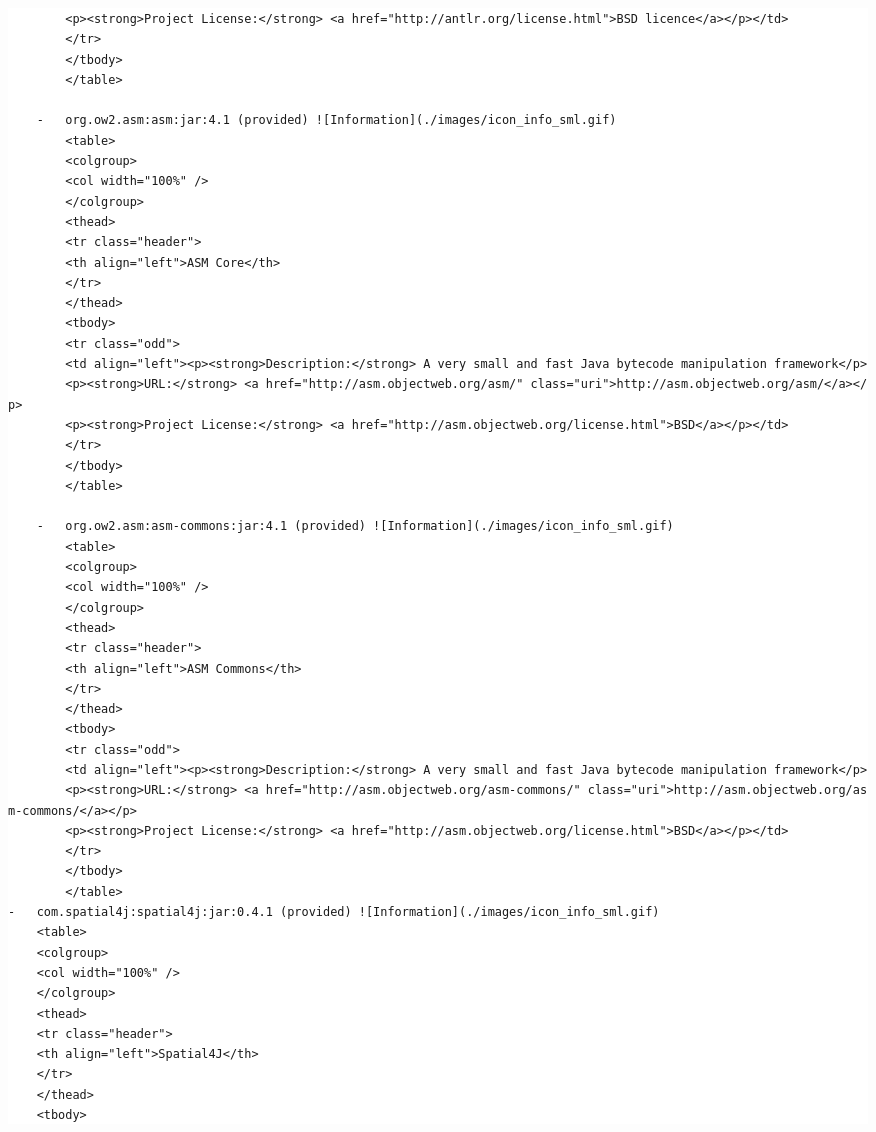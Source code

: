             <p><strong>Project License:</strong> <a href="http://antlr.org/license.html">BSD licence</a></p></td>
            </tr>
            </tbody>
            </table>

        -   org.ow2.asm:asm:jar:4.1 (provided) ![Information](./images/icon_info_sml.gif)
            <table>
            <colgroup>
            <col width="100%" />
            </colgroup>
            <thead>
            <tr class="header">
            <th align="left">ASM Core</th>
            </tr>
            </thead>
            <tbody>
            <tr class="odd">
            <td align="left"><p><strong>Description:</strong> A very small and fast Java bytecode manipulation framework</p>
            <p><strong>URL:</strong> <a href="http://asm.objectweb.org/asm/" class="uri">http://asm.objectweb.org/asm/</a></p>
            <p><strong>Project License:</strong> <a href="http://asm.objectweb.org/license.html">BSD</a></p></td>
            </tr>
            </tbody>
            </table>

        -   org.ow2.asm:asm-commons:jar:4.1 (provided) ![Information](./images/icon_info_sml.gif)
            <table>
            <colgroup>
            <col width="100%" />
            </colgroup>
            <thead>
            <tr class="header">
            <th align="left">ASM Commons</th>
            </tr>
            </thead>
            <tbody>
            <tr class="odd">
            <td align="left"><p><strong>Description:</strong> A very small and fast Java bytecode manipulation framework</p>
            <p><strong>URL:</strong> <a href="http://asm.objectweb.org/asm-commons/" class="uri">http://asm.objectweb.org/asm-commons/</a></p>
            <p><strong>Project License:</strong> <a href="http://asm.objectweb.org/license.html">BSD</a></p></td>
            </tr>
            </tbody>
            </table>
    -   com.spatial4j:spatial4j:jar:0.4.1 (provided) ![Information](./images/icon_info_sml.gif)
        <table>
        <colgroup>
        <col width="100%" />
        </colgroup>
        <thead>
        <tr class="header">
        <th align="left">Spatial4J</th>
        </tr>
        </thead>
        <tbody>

──────────

Word for word, give the data above again, without any images.

Exercise solution —
Source code

:             <p><strong>Project License:</strong> <a href="http://antlr.org/license.html">BSD licence</a></p></td>
            </tr>
            </tbody>
            </table>

        -   org.ow2.asm:asm:jar:4.1 (provided) ![Information](./images/icon_info_sml.gif)
            <table>
            <colgroup>
            <col width="100%" />
            </colgroup>
            <thead>
            <tr class="header">
            <th align="left">ASM Core</th>
            </tr>
            </thead>
            <tbody>
            <tr class="odd">
            <td align="left"><p><strong>Description:</strong> A very small and fast Java bytecode manipulation framework</p>
            <p><strong>URL:</strong> <a href="http://asm.objectweb.org/asm/" class="uri">http://asm.objectweb.org/asm/</a></p>
            <p><strong>Project License:</strong> <a href="http://asm.objectweb.org/license.html">BSD</a></p></td>
            </tr>
            </tbody>
            </table>

        -   org.ow2.asm:asm-commons:jar:4.1 (provided) ![Information](./images/icon_info_sml.gif)
            <table>
            <colgroup>
            <col width="100%" />
            </colgroup>
            <thead>
            <tr class="header">
            <th align="left">ASM Commons</th>
            </tr>
            </thead>
            <tbody>
            <tr class="odd">
            <td align="left"><p><strong>Description:</strong> A very small and fast Java bytecode manipulation framework</p>
            <p><strong>URL:</strong> <a href="http://asm.objectweb.org/asm-commons/" class="uri">http://asm.objectweb.org/asm-commons/</a></p>
            <p><strong>Project License:</strong> <a href="http://asm.objectweb.org/license.html">BSD</a></p></td>
            </tr>
            </tbody>
            </table>
    -   com.spatial4j:spatial4j:jar:0.4.1 (provided) ![Information](./images/icon_info_sml.gif)
        <table>
        <colgroup>
        <col width="100%" />
        </colgroup>
        <thead>
        <tr class="header">
        <th align="left">Spatial4J</th>
        </tr>
        </thead>
        <tbody>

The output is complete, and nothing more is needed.